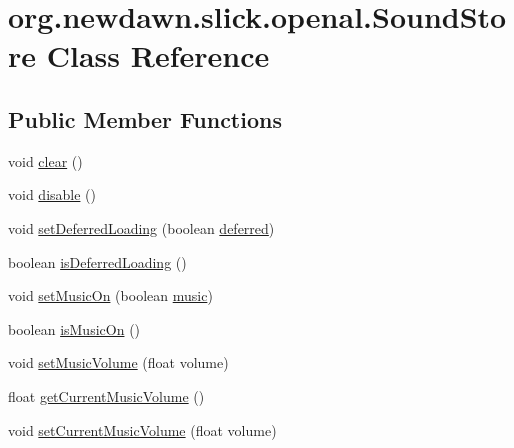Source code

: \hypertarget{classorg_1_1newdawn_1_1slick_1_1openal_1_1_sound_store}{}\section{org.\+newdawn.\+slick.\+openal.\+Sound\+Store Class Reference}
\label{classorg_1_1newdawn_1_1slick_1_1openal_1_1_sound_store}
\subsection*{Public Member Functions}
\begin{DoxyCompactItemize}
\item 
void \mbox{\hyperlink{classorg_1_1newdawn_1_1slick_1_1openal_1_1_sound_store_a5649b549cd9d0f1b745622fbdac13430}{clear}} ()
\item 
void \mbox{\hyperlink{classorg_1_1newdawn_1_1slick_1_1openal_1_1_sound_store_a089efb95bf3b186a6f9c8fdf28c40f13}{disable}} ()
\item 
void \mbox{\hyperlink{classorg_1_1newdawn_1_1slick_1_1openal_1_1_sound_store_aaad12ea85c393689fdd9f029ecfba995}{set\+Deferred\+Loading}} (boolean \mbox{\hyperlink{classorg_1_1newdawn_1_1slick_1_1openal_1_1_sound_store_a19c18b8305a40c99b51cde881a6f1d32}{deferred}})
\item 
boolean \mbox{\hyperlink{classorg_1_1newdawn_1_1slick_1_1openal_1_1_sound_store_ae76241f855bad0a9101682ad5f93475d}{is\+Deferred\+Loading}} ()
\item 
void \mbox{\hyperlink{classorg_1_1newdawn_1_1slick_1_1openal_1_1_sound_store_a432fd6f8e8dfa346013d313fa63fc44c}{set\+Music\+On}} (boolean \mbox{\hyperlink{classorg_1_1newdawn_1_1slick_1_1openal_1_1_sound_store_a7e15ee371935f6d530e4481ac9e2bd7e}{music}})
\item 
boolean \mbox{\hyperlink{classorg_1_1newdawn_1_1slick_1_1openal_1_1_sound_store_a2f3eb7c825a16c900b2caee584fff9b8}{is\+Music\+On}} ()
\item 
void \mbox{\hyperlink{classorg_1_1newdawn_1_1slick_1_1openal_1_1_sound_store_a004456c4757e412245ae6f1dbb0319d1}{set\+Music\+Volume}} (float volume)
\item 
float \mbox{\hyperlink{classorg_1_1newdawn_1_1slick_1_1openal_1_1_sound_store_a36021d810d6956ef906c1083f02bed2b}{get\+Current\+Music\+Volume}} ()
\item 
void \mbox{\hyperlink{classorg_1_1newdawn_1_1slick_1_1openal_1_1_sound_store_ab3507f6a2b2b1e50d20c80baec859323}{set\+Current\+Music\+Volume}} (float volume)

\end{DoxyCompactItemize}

+--

### [Directions for this task]
Where in the records does the word "DoxyCompactItemize" appear? Copy each line that holds it.

### [Finished exercise]
\begin{DoxyCompactItemize}
\end{DoxyCompactItemize}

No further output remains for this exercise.